Milton cheese whizzes win state, head to national FFA competition
MILTON—Understanding the subtle taste differences between sharp cheddar and mild cheddar probably isn't a marketable skill on a resume.
But a sensitive palate is necessary to be an FFA state champion, which definitely looks good on a resume.
The Milton FFA milk quality and products team won state last month, defeating 75 other competitors. Next stop: Indianapolis for the national contest in October.
The competition delves into the scientific nitty gritty of dairy products. It tests students' knowledge of production, marketing and processing, team coach Linda Kleven said.
It includes questions on facts most students would tune out in high school science classes, such as milk's specific gravity and its freezing point, she said.
Preliminary competitions are held around the state each year, and they often have different formats. Generally, students need to know tedious and technical information about dairy.
That won't always be practical in a student's future career, but the competition has benefits for everyone, Kleven said.
“They practice as a team,” she said. “They get a lot of good skills they can use later in life, even if they don't go into anything with a farming background.”
None of the four students on this year's team have much farming experience, so Kleven played a bigger role in preparation, Milton FFA adviser Stacy Skemp said.
“It just shows you don't have to have that background,” Skemp said. “If you study the material and have a good coach, you can learn everything without having access to that hands-on experience. They just had to work a little bit harder.”

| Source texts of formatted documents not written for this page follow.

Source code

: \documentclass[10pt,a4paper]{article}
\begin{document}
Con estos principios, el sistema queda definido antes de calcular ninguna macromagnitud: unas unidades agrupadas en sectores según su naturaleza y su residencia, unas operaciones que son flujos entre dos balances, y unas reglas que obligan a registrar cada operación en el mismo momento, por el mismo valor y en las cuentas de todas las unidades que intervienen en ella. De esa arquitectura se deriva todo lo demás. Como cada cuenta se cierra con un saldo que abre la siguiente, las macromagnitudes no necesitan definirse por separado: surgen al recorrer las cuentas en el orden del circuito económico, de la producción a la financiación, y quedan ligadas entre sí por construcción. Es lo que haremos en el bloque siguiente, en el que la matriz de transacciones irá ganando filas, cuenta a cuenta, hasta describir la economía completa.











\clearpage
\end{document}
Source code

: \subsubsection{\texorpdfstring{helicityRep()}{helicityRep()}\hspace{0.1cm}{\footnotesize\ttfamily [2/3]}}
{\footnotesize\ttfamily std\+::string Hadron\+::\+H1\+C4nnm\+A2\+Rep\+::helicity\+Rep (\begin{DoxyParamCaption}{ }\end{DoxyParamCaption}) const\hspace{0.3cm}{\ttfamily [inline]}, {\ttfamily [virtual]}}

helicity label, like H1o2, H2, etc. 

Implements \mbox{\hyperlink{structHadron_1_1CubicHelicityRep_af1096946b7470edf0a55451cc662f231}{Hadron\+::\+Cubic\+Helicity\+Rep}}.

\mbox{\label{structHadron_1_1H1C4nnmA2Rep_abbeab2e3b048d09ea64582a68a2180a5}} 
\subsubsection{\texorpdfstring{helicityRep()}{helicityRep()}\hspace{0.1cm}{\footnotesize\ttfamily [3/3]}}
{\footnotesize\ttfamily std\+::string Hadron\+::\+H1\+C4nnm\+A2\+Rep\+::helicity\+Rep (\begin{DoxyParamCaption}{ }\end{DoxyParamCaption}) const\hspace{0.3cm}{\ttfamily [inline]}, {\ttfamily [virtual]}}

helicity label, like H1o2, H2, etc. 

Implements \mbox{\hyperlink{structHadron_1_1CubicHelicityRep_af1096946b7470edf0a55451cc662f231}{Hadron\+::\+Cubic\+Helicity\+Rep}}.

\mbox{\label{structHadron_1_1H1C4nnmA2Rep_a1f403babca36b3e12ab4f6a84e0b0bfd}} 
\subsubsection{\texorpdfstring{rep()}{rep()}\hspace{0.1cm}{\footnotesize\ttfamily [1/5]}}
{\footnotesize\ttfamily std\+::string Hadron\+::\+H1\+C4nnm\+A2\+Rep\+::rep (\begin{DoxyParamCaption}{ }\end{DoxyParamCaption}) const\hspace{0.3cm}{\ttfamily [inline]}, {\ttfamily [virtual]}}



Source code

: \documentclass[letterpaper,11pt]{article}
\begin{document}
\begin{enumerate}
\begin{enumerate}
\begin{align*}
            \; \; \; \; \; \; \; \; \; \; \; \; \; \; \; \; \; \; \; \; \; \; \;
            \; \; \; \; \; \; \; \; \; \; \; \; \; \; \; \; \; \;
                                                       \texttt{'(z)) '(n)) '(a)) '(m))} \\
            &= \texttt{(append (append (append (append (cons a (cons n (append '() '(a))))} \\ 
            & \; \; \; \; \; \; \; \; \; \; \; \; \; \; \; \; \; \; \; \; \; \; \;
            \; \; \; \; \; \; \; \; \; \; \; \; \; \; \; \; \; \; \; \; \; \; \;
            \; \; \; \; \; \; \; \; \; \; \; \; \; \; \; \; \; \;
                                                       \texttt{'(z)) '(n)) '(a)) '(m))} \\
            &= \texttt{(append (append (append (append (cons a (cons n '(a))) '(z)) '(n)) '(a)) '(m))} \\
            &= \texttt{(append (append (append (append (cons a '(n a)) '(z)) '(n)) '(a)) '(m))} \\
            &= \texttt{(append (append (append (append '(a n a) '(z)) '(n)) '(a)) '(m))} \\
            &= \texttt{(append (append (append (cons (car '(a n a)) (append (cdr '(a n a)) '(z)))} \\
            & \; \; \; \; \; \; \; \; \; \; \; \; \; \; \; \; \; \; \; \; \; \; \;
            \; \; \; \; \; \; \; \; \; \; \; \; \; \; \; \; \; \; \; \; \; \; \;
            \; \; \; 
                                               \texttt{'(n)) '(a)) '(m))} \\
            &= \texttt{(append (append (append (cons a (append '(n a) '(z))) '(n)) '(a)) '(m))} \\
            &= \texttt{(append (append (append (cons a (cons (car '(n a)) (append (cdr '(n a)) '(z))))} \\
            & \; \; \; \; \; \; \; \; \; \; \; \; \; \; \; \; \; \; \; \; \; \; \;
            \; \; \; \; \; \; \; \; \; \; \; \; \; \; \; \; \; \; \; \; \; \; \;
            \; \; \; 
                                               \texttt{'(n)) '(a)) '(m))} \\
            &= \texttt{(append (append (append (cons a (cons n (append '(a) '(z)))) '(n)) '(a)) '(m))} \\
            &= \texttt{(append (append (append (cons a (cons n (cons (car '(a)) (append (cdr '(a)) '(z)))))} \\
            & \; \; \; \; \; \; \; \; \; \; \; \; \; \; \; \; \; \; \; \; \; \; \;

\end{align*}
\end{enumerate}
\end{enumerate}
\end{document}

Kleven has been coaching the team for nearly 15 years. This is the first time she will take her students to nationals, although she did tie for first in a past state competition.
Milton had another first-place tie this year, and it defeated Kiel in a scoring tiebreaker. The tiebreaker process is not revealed to competitors, Kleven said.
Kleven tries to make her study sessions enjoyable so kids grasp the material and look forward to the practices. Her effort resonates with her students.
“My favorite part is the people I'm with because they make it really fun, and our coach is the best,” junior Kailey Persons said. “She's always there for us even if we're completely wrong.”
Practices before the state contest focused on taste testing. Kleven cut up different cheeses, and students had to tell her what varieties they were.
Junior Kiara Heussner doesn't mind the cheese quiz, but the milk tests can be nasty. Milk samples are tainted with garlic, sanitizer or other contaminants, and students must figure out the problem.
Kleven tells students to forget their table manners and spit the milk into a garbage can to avoid the risk of getting sick.
“When it comes to milk tasting, it's not very ladylike or pretty looking when you're spitting it out,” she said. “But that's just part of the competition.”
Kleven is excited for scholarship opportunities if her students do well enough at nationals. Skemp looked forward to the recognition the team would receive, comparing it to a basketball team going to the state tournament.
Who knew cheese tasting could be as high profile as three-point shooting?